Cette phrase a la forme d’un conseil, gracieusement et amicalement offert à M. Redmond et à ses amis : « Si l’on vous accorde une mesure qui vous achemine vers l’autonomie, acceptez-la comme acompte, à condition qu’elle soit un pas vers la solution définitive et complète, vers the larger policy. » Dès le lendemain, lord Rosebery, en tournée oratoire dans le comté de Cornwall, dénonce le discours de Stirling comme engageant le parti libéral dans une politique néfaste et déjà jugée par le pays. « Quant à moi, je le dis nettement, une fois pour toutes, sans hésitation et sans ambages, je ne servirai jamais dans ce camp-là, je ne marcherai jamais sous cette bannière ! »

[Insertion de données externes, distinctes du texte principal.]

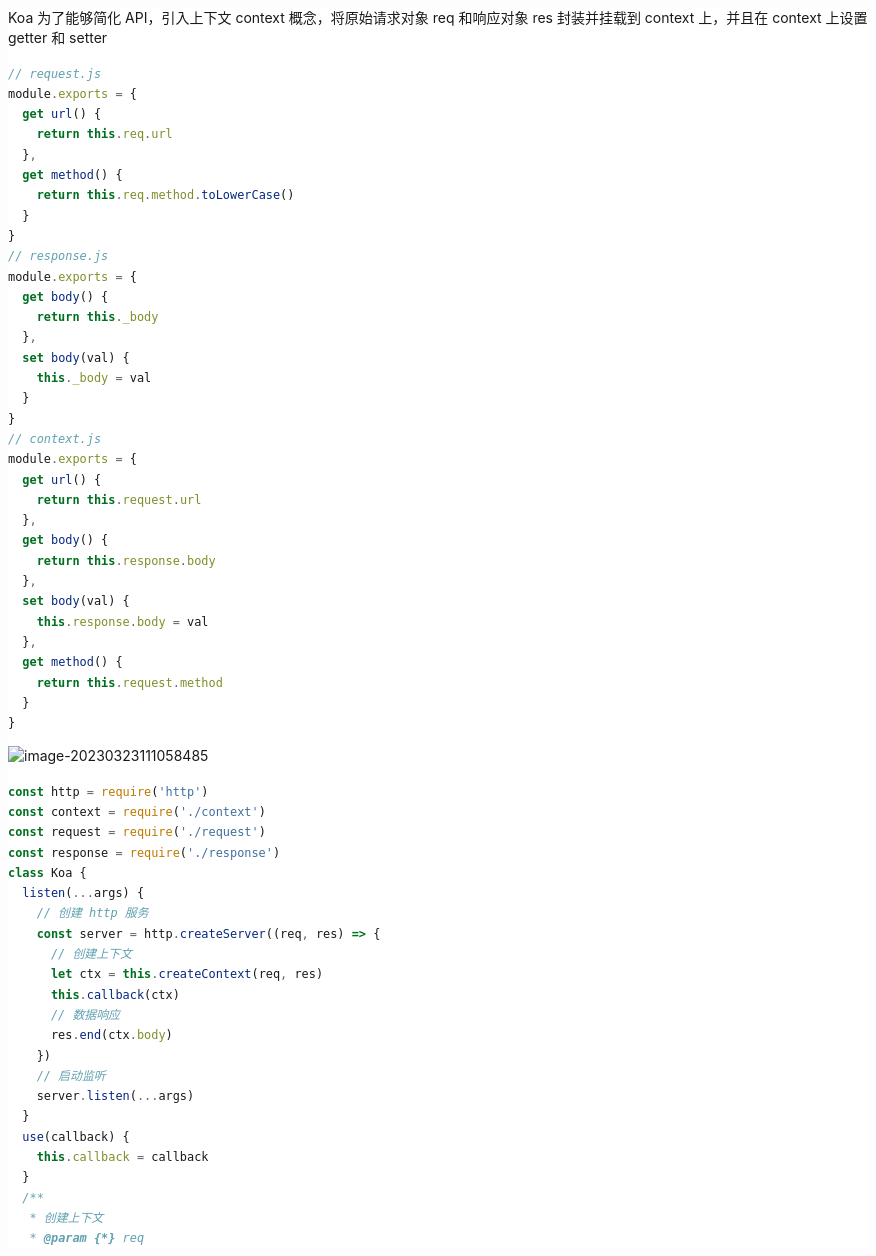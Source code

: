 Koa 为了能够简化 API，引入上下文 context 概念，将原始请求对象 req 和响应对象 res 封装并挂载到 context 上，并且在 context 上设置 getter 和 setter

```js
// request.js
module.exports = {
  get url() {
    return this.req.url
  },
  get method() {
    return this.req.method.toLowerCase()
  }
}
// response.js
module.exports = {
  get body() {
    return this._body
  },
  set body(val) {
    this._body = val
  }
}
// context.js
module.exports = {
  get url() {
    return this.request.url
  },
  get body() {
    return this.response.body
  },
  set body(val) {
    this.response.body = val
  },
  get method() {
    return this.request.method
  }
}
```

![image-20230323111058485](https://gitee.com/lilyn/pic/raw/master/lagoulearn-img/image-20230323111058485.png)

```js
const http = require('http')
const context = require('./context')
const request = require('./request')
const response = require('./response')
class Koa {
  listen(...args) {
    // 创建 http 服务
    const server = http.createServer((req, res) => {
      // 创建上下文
      let ctx = this.createContext(req, res)
      this.callback(ctx)
      // 数据响应
      res.end(ctx.body)
    })
    // 启动监听
    server.listen(...args)
  }
  use(callback) {
    this.callback = callback
  }
  /**
   * 创建上下文
   * @param {*} req
```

Aussitôt, grande ébullition. Que va-t-il arriver ? Le parti libéral va-t-il se diviser entre lord Rosebery et sir Henry Campbell Bannerman, comme le parti conservateur semble se partager entre M. Chamberlain et M. Balfour ? On guette les paroles des vice-présidens de la ligue libérale : ces paroles sont piteuses. Elles trahissent un embarras profond. Elles prétendent voir une identité de vues là où existe la plus nette des contradictions. Dès lors, il est facile de prévoir que lord Rosebery aura le sort de celui qu’il a si passionnément étudié et admiré, que, comme Napoléon, il sera abandonné par ses lieutenans. Au point de vue des principes, au point de vue patriotique, c’est lui qui a raison. Au point de vue de l’intérêt immédiat et de la tactique parlementaire, il a tort, car non seulement le parti libéral a besoin des quatre-vingt-deux voix irlandaises dans le Parlement, mais il devra sa majorité, à ce qu’on m’assure, dans cent quarante circonscriptions anglaises ou écossaises, au vote des Irlandais domiciliés dans ces circonscriptions. Il est clair que M. Redmond tient et mène en lisières le parti libéral : c’est lui qui est le vrai leader.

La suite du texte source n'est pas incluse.